Tuesday, March 22, 2011


A long time ago I wrote about how much I wanted a mockingbird family to make its home in our front yard tree. It would make me happy if even just one mockingbird would move in and sing. But, mockingbirds come and mockingbirds go. They sit on the branches and sometimes they even sing a song or two, but as long as we and that tree have been here, five years…make it six come May…no nesting mocker family has taken our offer of free rent.
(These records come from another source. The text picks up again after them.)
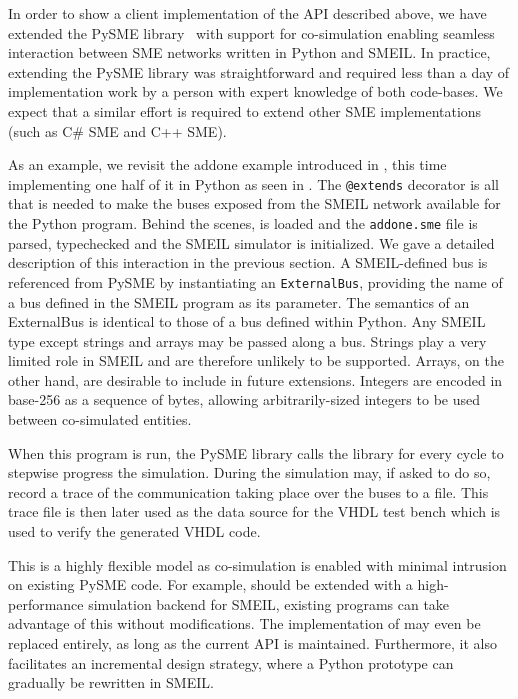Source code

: In order to show a client implementation of the API described above, we have
extended the PySME library~\cite{pysme} with support for co-simulation enabling
seamless interaction between SME networks written in Python and SMEIL. In
practice, extending the PySME library was straightforward and required less than
a day of implementation work by a person with expert knowledge of both
code-bases. We expect that a similar effort is required to extend other SME
implementations (such as C\# SME and C++ SME).

As an example, we revisit the {\sc addone} example introduced in ,
this time implementing one half of it in Python as seen in
. The \texttt{@extends} decorator is all that is needed to
make the buses exposed from the SMEIL network available for the Python
program. Behind the scenes, \libsme{} is loaded and the \texttt{addone.sme} file
is parsed, typechecked and the \libsme{} SMEIL simulator is initialized. We gave
a detailed description of this interaction in the previous section. A
SMEIL-defined bus is referenced from PySME by instantiating an
\texttt{ExternalBus}, providing the name of a bus defined in the SMEIL program
as its parameter. The semantics of an {\ttfamily ExternalBus} is identical to
those of a bus defined within Python. Any SMEIL type except strings and arrays
may be passed along a bus. Strings play a very limited role in SMEIL and are
therefore unlikely to be supported. Arrays, on the other hand, are desirable to
include in future extensions. Integers are encoded in base-256 as a sequence of
bytes, allowing arbitrarily-sized integers to be used between co-simulated
entities.

When this program is run, the PySME library calls the \libsme{} library for
every cycle to stepwise progress the simulation. During the simulation \libsme{}
may, if asked to do so, record a trace of the communication taking place over
the buses to a file. This trace file is then later used as the data source for
the VHDL test bench which is used to verify the generated VHDL code.

This is a highly flexible model as co-simulation is enabled with minimal
intrusion on existing PySME code. For example, should \libsme{} be extended with
a high-performance simulation backend for SMEIL, existing programs can take
advantage of this without modifications. The implementation of \libsme{} may
even be replaced entirely, as long as the current API is
maintained. Furthermore, it also facilitates an incremental design strategy,
where a Python prototype can gradually be rewritten in SMEIL.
It just must be the wrong kind of tree. What is the problem with it? Is it too close to the street, too near the front walkway? That doesn’t seem to make sense. We see signs placed in prominent places such as by the main hospital entry warning of mockingbird nests in the surrounding shrubbery! Not enough leaf cover for privacy? Is the bark too rough for little feet? Maybe it’s too smooth? Are the branches too narrow for holding a nest secure? Since no other bird family has built a nest there either, it seems it is simply not a nesting tree.
It has grown straight and tall and provides shade, so it is useful for humans.
It adds an aesthetic quality to our front yard, so is good for the neighborhood.
But, I asked for a mockingbird. It’s obvious: that tree is not good for a mockingbird’s abode.
However, as I sat at my desk a couple of days ago, I looked out the front window, and on that tree, tap-tap-tapping away was a handsome, crisp, black and white Ladder-Backed Woodpecker. I sat spellbound, knowing all I could do was watch. To try to get my camera and be there in time to take a picture, would ruin the scene. This photo would have to be committed to memory. He worked less than a minute, then he was gone, only to return for dessert a couple of minutes later. This image too is captured only in my mind, but in beautiful black and white. After that he was gone, never to return.
After he left, the thought for this article came to mind:
“But God, “I Asked For A Mockingbird.”
How many times do we miss the beauty our Father sets right in front of us because we asked for something else? Think about it. Have you asked for any mockingbirds lately?